Don’t waste time with the philosophies of men. There is no life in them.
In Him is life, and that life is our light.
His Word alone can answer the heart cry of man.
Their words may answer the cry of lost reason-ruled souls groping in the sense realm for light, but never the cry of the heart.
Jesus’s bold and continual confession is our example. We are what He made us to be.
Jesus confessed what He was. Sense knowledge could not understand it.
We are to confess what we are in Christ. Men of the senses will not understand us.
To confess that you are redeemed, that your redemption is an actual reality, that you are delivered out of Satan’s dominion and authority, would be a daring confession to make.
To confess that you are an actual new creation created in Christ Jesus, that you are a partaker of the very nature and life of the Deity, would amaze your friends.
It isn’t confessing it once, but daily affirming your relationship to Him, confessing your righteousness, your ability to stand in His presence without the sense of guilt or inferiority.
Dare to stand in the presence of sense knowledge facts and declare that you are what God says you are!
For instance, sense knowledge declares that I am sick with an incurable illness. I confess that God laid that disease on Jesus and that Satan has no right to put it on me, that “by His stripes, I am healed.” (See Isaiah 53:5.) I am to hold fast to my confession in the face of apparent sense knowledge contradiction.
Sense knowledge says that it is not true, that I am confessing an untruth, but I am confessing what God says.
You see, there are two kinds of truth: sense knowledge truth and revelation truth. They are usually opposed to each other.
I live in the new realm above the senses, so I hold fast to my confession that I am what the Word says I am.
Suppose my senses have revealed the fact that I am in great need financially. The Word declares, “My God shall supply every need of yours” (Philippians 4:19 ASV).

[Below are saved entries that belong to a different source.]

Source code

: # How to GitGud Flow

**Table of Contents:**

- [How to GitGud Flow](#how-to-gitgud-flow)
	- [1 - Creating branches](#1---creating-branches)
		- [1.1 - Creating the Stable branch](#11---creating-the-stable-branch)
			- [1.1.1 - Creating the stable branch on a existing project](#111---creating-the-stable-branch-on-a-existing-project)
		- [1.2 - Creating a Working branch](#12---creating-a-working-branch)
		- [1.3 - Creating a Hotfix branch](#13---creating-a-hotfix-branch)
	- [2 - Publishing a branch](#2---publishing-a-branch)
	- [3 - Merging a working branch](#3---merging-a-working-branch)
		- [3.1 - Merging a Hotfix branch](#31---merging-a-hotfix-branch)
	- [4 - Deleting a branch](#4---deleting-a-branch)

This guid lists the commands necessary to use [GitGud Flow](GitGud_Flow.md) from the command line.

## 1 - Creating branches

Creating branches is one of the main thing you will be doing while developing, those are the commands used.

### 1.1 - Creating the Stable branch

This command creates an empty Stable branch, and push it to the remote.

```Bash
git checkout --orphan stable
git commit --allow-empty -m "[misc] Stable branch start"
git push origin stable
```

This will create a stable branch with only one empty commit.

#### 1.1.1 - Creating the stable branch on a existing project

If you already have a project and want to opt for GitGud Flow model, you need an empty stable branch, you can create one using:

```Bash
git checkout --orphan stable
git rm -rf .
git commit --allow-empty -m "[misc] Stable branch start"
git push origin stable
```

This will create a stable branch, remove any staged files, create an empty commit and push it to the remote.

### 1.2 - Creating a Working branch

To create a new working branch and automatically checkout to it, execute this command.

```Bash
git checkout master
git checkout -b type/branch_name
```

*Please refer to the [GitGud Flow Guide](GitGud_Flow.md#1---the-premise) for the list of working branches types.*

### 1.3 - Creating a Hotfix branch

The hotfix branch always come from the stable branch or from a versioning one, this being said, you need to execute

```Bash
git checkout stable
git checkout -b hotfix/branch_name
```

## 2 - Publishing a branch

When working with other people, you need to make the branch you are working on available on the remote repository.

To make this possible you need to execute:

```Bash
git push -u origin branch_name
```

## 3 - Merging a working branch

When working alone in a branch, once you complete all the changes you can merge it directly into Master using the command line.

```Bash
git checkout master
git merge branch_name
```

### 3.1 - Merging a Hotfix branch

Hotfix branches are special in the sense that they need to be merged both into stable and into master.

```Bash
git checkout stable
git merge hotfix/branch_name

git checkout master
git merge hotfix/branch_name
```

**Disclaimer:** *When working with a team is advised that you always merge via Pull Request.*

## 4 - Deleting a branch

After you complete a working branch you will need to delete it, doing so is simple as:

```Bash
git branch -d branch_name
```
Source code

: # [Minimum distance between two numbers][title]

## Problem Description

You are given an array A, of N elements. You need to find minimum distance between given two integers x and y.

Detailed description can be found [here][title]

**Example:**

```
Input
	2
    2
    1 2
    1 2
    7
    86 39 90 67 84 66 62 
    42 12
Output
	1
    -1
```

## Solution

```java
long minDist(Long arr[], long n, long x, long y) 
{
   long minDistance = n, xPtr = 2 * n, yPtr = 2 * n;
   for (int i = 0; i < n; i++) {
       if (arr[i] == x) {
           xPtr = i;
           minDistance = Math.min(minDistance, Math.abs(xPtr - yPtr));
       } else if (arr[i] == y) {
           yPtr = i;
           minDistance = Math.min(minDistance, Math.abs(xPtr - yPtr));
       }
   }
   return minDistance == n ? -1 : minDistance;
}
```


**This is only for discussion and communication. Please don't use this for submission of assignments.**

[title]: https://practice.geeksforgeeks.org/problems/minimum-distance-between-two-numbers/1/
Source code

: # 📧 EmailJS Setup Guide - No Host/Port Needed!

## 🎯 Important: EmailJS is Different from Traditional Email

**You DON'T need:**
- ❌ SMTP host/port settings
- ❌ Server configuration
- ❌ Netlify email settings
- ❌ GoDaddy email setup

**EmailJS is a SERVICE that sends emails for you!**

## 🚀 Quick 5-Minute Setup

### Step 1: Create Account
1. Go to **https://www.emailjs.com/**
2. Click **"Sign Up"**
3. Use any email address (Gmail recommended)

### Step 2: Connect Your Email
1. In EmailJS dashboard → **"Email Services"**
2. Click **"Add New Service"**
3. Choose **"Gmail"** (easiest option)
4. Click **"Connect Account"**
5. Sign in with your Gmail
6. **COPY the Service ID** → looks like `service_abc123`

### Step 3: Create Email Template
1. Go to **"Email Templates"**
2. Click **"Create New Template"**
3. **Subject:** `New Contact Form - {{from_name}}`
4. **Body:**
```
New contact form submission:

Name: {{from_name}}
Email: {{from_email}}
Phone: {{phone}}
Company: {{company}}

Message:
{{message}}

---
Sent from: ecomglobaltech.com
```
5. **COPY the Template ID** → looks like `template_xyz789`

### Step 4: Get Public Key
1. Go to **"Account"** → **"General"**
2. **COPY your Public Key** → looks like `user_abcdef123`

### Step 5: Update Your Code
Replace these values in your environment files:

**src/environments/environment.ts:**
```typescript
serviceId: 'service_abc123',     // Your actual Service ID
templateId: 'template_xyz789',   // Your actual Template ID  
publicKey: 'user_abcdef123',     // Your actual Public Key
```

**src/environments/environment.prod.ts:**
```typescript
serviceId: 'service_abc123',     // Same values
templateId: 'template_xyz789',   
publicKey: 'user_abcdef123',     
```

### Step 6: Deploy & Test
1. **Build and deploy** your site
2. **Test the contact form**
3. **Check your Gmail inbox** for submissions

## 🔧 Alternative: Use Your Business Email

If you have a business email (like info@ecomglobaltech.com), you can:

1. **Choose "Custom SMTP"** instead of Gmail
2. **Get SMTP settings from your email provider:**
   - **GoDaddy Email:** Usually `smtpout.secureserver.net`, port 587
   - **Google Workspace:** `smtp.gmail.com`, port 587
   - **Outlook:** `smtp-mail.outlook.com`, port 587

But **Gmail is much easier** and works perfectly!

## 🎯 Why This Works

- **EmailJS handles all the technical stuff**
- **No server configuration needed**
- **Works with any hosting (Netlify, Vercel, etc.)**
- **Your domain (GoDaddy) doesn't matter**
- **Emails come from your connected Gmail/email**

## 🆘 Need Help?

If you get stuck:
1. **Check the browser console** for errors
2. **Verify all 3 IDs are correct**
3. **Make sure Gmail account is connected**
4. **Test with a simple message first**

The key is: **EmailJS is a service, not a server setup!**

I call His attention to what the senses have intimated, and He knows that my expectations are from Him. I refuse to be intimidated by sense evidences. I refuse to have my life governed by them. I know that greater is He that is in me than the forces that surround me.
The forces that oppose me are in the senses.
The power that is in me is the Holy Spirit, and I know that spiritual forces are greater than the forces in the sense realm.
I maintain my confession of spiritual values, of spiritual realities, in the face of sense contradictions.